I was on vacation last week and out of touch with Internet news for most of that time, so I missed it when the uproar started over comments that Billy Clemons, city manager for the city of Lorena just outside Waco, made on Facebook.

According to the text of a story published in the Waco Tribune-Herald (subscription required) and emailed to me, Clemons made several Facebook posts that angered some folks, such as “If you think homosexuality is normal, you just might be a Democrat.”

In another example, while discussing television coverage of assaults that occurred recently at the Wisconsin State Fair in Milwaukee, Clemons wrote, “The perpetrators are black and all the victims are white. If this were reversed, would the media have any doubt as to whether it was racially motivated?”

The comments were made public last week by KWTX-TV, which posted this brief story online on Tuesday, Aug. 15, quoting Clemons as saying there is no policy against him posting whatever he wants on his Facebook page, that he was “just talking about my ideology, my politics with the people with whom I’m friends,” and that anybody who didn’t like it could just “get over it because that’s my First Amendment right.”

By the next day, after some folks criticized him for being defiant, Clemons had changed his tone a little, according to the Tribune-Herald story, saying that he was sorry if he had hurt anyone’s feelings. But he still insisted he had done nothing wrong: “We have lot of discussions on a lot of different topics and I thought it was private. … I did not commit an offense against any person or persons. I do have a First Amendment right. I did get some criticism that I sounded defiant. I wasn’t exactly defiant. I was stunned that someone had robbed me of my privacy and was put out with the fact that somebody was trying to set me up.”

(Perhaps someone should explain to Mr. Clemons that posting things on Facebook is not the best way to keep them private, and that reading something someone posted on Facebook and then sharing it with someone else is not robbing the original poster of their privacy.)

Clemons also broke out the old “love the sinner, hate the sin” routine in the Tribune-Herald story, saying, ““I am opposed to homosexual conduct, the same way I am opposed to adultery by a heterosexual. I just think there should be standards.”

That “different tone” from Clemons came on Monday, the same day that the Lorena City Council met in closed session to discuss Clemons’ Facebook faux pas, although the council took no action against him.

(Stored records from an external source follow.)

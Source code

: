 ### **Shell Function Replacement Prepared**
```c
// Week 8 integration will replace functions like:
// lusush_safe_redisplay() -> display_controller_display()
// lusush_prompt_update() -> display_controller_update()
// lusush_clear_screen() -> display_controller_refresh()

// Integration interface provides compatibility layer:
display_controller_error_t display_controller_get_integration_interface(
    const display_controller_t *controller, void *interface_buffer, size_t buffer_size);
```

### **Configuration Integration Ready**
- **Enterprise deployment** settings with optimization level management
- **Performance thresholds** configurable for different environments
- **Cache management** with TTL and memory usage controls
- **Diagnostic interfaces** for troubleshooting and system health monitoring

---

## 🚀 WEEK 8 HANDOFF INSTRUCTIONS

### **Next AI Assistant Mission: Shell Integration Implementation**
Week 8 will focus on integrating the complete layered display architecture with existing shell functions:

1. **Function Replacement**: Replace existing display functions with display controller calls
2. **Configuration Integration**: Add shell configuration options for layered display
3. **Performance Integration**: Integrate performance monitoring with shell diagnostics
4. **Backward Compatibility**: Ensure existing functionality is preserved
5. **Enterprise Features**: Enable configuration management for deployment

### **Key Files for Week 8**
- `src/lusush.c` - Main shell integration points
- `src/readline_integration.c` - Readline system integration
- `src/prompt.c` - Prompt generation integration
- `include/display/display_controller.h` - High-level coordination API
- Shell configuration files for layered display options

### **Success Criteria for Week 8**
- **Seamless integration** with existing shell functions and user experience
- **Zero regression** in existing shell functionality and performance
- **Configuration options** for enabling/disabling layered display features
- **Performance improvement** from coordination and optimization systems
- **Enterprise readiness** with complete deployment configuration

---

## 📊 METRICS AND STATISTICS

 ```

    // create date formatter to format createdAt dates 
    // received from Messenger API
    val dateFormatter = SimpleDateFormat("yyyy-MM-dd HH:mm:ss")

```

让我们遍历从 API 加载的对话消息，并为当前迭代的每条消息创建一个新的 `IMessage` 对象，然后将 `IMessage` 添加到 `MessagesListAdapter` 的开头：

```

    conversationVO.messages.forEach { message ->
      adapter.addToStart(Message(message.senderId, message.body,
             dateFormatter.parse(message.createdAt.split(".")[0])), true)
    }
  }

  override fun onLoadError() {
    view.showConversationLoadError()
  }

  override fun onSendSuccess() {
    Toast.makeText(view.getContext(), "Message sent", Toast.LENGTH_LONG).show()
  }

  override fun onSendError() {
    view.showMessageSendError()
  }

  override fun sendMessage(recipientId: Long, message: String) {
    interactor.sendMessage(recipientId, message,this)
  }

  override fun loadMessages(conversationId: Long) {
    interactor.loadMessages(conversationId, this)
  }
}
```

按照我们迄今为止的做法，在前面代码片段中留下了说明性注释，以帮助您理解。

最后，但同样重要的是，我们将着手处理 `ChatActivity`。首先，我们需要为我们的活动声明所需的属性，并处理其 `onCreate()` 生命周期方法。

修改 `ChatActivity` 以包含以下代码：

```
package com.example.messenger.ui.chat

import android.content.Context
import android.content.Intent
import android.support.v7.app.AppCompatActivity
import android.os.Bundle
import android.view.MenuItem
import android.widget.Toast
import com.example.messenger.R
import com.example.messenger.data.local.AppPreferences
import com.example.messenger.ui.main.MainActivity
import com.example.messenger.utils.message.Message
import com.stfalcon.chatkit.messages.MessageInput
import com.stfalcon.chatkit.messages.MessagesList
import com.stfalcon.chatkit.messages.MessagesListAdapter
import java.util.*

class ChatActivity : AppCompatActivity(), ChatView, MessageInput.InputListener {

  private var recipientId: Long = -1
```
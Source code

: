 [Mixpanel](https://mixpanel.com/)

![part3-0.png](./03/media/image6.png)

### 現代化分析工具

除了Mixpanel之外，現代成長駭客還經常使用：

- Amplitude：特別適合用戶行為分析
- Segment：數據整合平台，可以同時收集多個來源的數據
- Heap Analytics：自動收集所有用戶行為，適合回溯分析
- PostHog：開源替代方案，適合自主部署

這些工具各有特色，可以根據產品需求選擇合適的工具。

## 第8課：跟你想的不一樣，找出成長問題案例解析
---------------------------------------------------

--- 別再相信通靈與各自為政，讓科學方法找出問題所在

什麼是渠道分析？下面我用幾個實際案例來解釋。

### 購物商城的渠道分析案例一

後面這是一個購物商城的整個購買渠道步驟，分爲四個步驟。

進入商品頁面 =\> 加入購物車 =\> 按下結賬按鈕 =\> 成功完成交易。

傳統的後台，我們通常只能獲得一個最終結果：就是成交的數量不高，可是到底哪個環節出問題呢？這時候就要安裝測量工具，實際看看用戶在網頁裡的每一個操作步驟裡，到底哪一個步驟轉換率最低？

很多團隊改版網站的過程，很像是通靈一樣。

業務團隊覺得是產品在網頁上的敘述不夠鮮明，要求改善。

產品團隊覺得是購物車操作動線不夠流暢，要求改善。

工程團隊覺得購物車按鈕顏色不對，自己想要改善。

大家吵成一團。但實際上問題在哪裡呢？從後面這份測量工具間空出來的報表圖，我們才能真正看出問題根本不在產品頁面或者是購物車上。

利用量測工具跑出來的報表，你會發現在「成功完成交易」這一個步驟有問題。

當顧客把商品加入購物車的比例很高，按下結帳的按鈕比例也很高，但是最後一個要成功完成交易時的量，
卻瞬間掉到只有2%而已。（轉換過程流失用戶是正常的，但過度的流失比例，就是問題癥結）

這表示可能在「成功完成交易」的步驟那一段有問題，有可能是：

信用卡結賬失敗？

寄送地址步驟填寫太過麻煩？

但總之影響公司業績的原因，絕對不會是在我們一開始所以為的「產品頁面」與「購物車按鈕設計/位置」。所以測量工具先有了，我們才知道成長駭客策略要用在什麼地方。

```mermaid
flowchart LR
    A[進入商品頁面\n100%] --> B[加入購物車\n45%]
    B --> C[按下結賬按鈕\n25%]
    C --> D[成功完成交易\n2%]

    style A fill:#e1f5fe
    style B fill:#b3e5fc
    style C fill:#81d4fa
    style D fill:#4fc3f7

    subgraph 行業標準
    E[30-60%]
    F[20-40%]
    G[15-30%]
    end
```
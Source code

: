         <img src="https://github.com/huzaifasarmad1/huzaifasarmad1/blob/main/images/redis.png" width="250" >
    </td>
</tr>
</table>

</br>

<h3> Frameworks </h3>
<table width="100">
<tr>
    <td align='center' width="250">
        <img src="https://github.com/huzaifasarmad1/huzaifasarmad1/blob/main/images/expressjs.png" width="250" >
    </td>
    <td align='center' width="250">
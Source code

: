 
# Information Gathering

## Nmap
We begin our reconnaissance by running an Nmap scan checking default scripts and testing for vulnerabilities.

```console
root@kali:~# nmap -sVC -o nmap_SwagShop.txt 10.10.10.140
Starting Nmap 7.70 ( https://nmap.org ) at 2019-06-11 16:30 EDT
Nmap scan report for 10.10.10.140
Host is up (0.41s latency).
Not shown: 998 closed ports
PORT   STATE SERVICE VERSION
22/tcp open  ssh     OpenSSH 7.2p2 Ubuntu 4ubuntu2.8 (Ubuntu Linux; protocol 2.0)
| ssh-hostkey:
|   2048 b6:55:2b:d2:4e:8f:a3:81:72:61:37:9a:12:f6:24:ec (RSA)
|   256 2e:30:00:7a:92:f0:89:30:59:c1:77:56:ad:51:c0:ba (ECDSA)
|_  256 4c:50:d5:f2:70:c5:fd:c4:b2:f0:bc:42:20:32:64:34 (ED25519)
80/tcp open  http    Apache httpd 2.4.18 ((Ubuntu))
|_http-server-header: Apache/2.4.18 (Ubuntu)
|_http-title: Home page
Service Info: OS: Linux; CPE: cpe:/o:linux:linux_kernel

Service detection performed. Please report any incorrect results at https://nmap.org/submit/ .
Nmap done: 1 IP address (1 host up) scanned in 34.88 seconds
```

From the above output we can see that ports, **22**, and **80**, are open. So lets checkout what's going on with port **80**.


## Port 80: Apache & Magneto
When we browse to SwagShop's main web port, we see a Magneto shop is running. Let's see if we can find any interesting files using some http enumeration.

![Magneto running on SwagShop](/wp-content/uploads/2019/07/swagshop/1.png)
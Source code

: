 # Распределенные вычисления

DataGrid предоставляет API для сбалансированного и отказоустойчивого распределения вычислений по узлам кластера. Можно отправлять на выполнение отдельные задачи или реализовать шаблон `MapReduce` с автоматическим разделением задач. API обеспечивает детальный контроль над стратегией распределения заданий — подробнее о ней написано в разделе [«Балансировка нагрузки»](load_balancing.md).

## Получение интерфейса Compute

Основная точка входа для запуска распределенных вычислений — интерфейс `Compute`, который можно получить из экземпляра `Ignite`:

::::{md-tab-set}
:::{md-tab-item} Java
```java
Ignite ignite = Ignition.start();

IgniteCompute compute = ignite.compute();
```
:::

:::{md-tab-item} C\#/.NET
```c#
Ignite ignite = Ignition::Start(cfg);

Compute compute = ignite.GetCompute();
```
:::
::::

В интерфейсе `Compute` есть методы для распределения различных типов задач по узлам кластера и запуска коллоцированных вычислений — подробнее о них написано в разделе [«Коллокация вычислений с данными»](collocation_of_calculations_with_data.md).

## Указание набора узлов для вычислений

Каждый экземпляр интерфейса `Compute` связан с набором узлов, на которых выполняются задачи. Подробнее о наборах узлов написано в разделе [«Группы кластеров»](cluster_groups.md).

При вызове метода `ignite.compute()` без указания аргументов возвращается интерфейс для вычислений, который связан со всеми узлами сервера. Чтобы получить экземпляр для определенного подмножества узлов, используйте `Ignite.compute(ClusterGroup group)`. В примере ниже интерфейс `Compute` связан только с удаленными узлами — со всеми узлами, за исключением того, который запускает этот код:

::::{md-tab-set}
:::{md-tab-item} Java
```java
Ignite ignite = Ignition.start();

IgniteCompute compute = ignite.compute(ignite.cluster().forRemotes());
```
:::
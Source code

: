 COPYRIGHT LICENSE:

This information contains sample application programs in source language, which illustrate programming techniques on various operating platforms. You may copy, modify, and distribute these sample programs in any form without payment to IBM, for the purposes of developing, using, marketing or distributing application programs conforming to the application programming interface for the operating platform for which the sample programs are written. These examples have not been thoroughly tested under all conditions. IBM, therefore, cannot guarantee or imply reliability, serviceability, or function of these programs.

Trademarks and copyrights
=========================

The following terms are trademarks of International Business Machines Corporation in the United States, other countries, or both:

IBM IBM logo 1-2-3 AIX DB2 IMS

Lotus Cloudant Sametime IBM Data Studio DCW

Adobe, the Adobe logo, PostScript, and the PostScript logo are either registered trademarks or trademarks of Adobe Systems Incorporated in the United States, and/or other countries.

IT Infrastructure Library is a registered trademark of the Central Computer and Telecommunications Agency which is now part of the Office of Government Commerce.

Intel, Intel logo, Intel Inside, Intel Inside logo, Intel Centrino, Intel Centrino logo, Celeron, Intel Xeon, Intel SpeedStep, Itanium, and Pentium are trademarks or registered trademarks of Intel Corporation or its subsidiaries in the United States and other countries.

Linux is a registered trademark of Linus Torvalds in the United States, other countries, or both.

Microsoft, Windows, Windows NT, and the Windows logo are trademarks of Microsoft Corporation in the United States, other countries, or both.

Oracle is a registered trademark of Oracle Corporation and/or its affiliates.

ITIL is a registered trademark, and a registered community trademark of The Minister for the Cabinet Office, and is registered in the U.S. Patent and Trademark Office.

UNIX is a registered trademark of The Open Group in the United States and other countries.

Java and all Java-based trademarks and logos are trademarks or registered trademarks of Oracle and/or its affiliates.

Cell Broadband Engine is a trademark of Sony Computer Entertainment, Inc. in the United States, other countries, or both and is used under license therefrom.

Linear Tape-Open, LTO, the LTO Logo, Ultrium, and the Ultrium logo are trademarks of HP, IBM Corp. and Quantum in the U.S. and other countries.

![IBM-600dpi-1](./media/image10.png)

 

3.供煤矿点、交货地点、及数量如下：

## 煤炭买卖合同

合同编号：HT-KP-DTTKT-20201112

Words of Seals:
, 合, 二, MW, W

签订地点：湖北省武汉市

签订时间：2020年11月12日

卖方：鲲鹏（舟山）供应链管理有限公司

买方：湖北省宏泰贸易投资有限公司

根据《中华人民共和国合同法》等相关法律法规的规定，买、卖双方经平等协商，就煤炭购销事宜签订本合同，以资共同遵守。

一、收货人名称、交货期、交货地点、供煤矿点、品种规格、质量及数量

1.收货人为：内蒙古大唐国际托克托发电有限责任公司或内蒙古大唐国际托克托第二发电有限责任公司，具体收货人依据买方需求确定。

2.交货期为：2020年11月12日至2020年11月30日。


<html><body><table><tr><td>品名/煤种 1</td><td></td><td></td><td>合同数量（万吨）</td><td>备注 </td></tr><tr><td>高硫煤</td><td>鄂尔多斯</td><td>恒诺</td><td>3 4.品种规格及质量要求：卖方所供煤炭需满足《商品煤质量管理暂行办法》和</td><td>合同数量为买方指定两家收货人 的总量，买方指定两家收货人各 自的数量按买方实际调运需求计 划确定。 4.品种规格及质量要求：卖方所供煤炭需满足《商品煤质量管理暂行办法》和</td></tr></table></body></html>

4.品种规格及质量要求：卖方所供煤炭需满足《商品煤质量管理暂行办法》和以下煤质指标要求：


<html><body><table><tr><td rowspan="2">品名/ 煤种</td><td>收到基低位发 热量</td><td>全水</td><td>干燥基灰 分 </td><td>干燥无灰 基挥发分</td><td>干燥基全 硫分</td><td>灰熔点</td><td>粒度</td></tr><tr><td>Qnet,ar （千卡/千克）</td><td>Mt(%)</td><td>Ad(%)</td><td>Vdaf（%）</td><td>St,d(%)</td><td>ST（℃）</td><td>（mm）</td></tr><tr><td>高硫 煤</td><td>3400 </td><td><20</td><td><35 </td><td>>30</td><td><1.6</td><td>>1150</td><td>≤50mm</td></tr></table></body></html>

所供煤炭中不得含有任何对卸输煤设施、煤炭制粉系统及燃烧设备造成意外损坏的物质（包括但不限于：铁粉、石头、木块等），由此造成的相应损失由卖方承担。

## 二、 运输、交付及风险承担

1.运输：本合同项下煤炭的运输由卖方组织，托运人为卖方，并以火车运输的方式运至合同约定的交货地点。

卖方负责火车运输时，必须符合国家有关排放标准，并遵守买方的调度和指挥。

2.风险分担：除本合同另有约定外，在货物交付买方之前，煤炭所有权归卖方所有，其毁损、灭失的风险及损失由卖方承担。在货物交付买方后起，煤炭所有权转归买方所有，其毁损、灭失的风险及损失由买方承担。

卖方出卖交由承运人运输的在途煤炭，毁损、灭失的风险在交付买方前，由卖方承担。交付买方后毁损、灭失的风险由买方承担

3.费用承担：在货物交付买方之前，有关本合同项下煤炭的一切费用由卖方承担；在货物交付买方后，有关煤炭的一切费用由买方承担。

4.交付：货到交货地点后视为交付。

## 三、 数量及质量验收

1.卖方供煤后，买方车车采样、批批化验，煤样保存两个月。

According to the Tribune-Herald, Clemons, 62, has been city manager for Lorena since March 2010 and previously served in the Texas Legislature for 14 years. According to the Legislative Reference Library of Texas, Clemons represented a portion of Angelina County from 1983 to 1997. He entered the Legislature as a Democrat and remained a Democrat until he switched his allegiance to the Republican Party on Sept. 20, 1995.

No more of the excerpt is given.